The human OPG gene was cloned and characterized by Morinaga et al. in 1998 [11]. It is a single copy gene on chromosome 8, with 5 exons that spans 29 kb of the human genome [11]. By sequence analysis we recently discovered two single nucleotide polymorphisms (SNP), one in the promoter region of the OPG gene and one in intron 1. The promoter T/C SNP is located at position 950 (T950C) and the T/C SNP in intron one is located at position 1217 (C1217T), 15 bp downstream of exon 1, according to the published sequence by Morinaga et al. We have previously studied the promoter polymorphism for association to vascular morphology and function due to the interesting finding in the OPG −/− mouse. An association between OPG genotype and increased intima media thickness in the common carotid artery, which is believed to be an index for early atherosclerosis and increased forearm blood flow, a measurement of vasodilatory capacity, was found in 59 healthy individuals [12, 13, 14], Also, we could confirm this finding in 100 hypertensive individuals where we found an association between increased intima-media thickness of the common carotid artery and OPG CC genotype (Brändström et al. unpublished data).

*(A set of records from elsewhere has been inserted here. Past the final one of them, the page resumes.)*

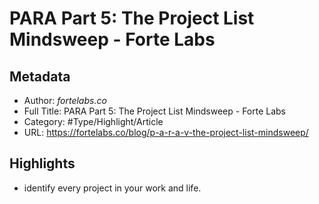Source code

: # PARA Part 5: The Project List Mindsweep - Forte Labs

## Metadata

* Author: *fortelabs.co*
* Full Title: PARA Part 5: The Project List Mindsweep - Forte Labs
* Category: #Type/Highlight/Article
* URL: https://fortelabs.co/blog/p-a-r-a-v-the-project-list-mindsweep/

## Highlights

* identify every project in your work and life.
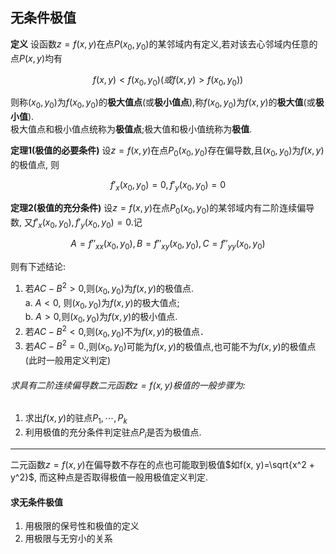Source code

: ## 无条件极值

**定义**
设函数$z=f(x, y)$在点$P(x_0, y_0)$的某邻域内有定义,若对该去心邻域内任意的点$P(x,y)$均有

$$
f(x,y)< f(x_0, y_0)(或f(x, y)> f(x_0 ,y_0))
$$

则称$(x_0, y_0)$为$f(x_0, y_0)$的**极大值点**(或**极小值点**),称$f(x_0, y_0)$为$f(x,y)$的**极大值**(或**极小值**). <BR>
极大值点和极小值点统称为**极值点**;极大值和极小值统称为**极值**.

**定理1(极值的必要条件)**
设$z=f(x,y)$在点$P_0(x_0, y_0)$存在偏导数,且$(x_0, y_0)$为$f(x, y)$的极值点, 则

$$
f'_x(x_0, y_0)=0, f'_y(x_0, y_0)=0
$$

**定理2(极值的充分条件)**
设$z= f(x,y)$在点$P_0(x_0, y_0)$的某邻域内有二阶连续偏导数, 又$f'_x(x_0, y_0), f'_y(x_0, y_0)=0$.记

$$
A=f''_{xx}(x_0, y_0), B=f''_{xy}(x_0, y_0), C=f''_{yy}(x_0, y_0)
$$

则有下述结论:

1. 若$AC-B^2> 0$,则$(x_0, y_0)$为$f(x, y)$的极值点. <BR>
   a. $A<0$, 则$(x_0, y_0)$为$f(x, y)$的极大值点; <BR>
   b. $A>0$,则$(x_0, y_0)$为$f(x, y)$的极小值点.
2. 若$AC-B^2< 0$,则$(x_0, y_0)$不为$f(x, y)$的极值点．
3. 若$AC-B^2=0$.,则$(x_0, y_0)$可能为$f(x, y)$的极值点,也可能不为$f(x,y)$的极值点(此时一般用定义判定)

###### 求具有二阶连续偏导数二元函数$z=f(x,y)$极值的一般步骤为:

1. 求出$f(x, y)$的驻点$P_1, \cdots, P_k$
2. 利用极值的充分条件判定驻点$P_i$是否为极值点.

---

二元函数$z=f(x, y)$在偏导数不存在的点也可能取到极值$如f(x, y)=\sqrt{x^2 + y^2}$, 而这种点是否取得极值一般用极值定义判定.

#### 求无条件极值

1. 用极限的保号性和极值的定义
2. 用极限与无穷小的关系
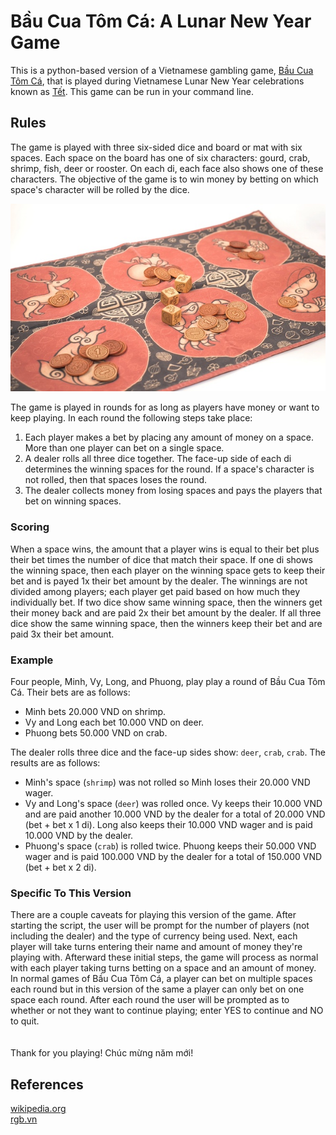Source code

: # Bầu Cua Tôm Cá: A Lunar New Year Game
This is a python-based version of a Vietnamese gambling game, [Bầu Cua Tôm Cá](https://en.wikipedia.org/wiki/Bầu_cua_cá_c%E1%BB%8Dp), that is played during Vietnamese Lunar New Year celebrations known as [Tết](https://en.wikipedia.org/wiki/Tết). This game can be run in your command line.

## Rules
The game is played with three six-sided dice and board or mat with six spaces. Each space on the board has one of six characters: gourd, crab, shrimp, fish, deer or rooster. On each di, each face also shows one of these characters. The objective of the game is to win money by betting on which space's character will be rolled by the dice.

![Photo of Game Mat and Dice](game_mat_and_dice.jpg)

The game is played in rounds for as long as players have money or want to keep playing. In each round the following steps take place:
1. Each player makes a bet by placing any amount of money on a space. More than one player can bet on a single space.
2. A dealer rolls all three dice together. The face-up side of each di determines the winning spaces for the round. If a space's character is not rolled, then that spaces loses the round.
3. The dealer collects money from losing spaces and pays the players that bet on winning spaces.
### Scoring
When a space wins, the amount that a player wins is equal to their bet plus their bet times the number of dice that match their space. If one di shows the winning space, then each player on the winning space gets to keep their bet and is payed 1x their bet amount by the dealer. The winnings are not divided among players; each player get paid based on how much they individually bet. If two dice show same winning space, then the winners get their money back and are paid 2x their bet amount by the dealer. If all three dice show the same winning space, then the winners keep their bet and are paid 3x their bet amount.

### Example
Four people, Minh, Vy, Long, and Phuong, play play a round of Bầu Cua Tôm Cá. Their bets are as follows:
* Minh bets 20.000 VND on shrimp.
* Vy and Long each bet 10.000 VND on deer.
* Phuong bets 50.000 VND on crab.

The dealer rolls three dice and the face-up sides show: `deer`, `crab`, `crab`. The results are as follows:
* Minh's space (`shrimp`) was not rolled so Minh loses their 20.000 VND wager.
* Vy and Long's space (`deer`) was rolled once. Vy keeps their 10.000 VND and are paid another 10.000 VND by the dealer for a total of 20.000 VND (bet + bet x 1 di). Long also keeps their 10.000 VND wager and is paid 10.000 VND by the dealer.
* Phuong's space (`crab`) is rolled twice. Phuong keeps their 50.000 VND wager and is paid 100.000 VND by the dealer for a total of 150.000 VND (bet + bet x 2 di).

### Specific To This Version
There are a couple caveats for playing this version of the game. After starting the script, the user will be prompt for the number of players (not including the dealer) and the type of currency being used. Next, each player will take turns entering their name and amount of money they're playing with. Afterward these initial steps, the game will process as normal with each player taking turns betting on a space and an amount of money. In normal games of Bầu Cua Tôm Cá, a player can bet on multiple spaces each round but in this version of the same a player can only bet on one space each round. After each round the user will be prompted as to whether or not they want to continue playing; enter YES to continue and NO to quit.
<br/><br/><br/>
Thank for you playing! Chúc mừng năm mới!

## References
[wikipedia.org](https://en.wikipedia.org/wiki/Bầu_cua_cá_c%E1%BB%8Dp)<br/>
[rgb.vn](https://rgb.vn/bau-cua-tom-ca-the-feast/)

Since OPG has dramatic effects on bone remodelling and since administration of OPG has been suggested as a potential pharmacological agent for osteoporosis, we wanted to investigate the potential association of these polymorphisms with bone mass and fracture in elderly women. Our primary focus was the T950C promoter polymorphism because of the functional implication. Secondly, we investigated the C1217T SNP located in the first intron which has at present no known functional effect and has not previously been studied in relation to osteoporosis.

Subjects and Methods

Subjects

The Malmö Osteoporosis Prospective Risk Assessment (OPRA) study cohort includes 1044 women, all 75 years old. In this population-based study, aimed at identifying risk factors for fracture, 1604 women were randomly selected from the city files and invited by letter. A total of 1044 (65%) responded, all of Caucasian background, 12 of whom had immigrated from other European countries. In all, 560 women did not participate, 13 of whom died shortly after the invitation, 139 could not come due to illness, 376 were not interested or could not attend due to reasons other than illness, and 32 were not reached despite repeated letters and phone calls.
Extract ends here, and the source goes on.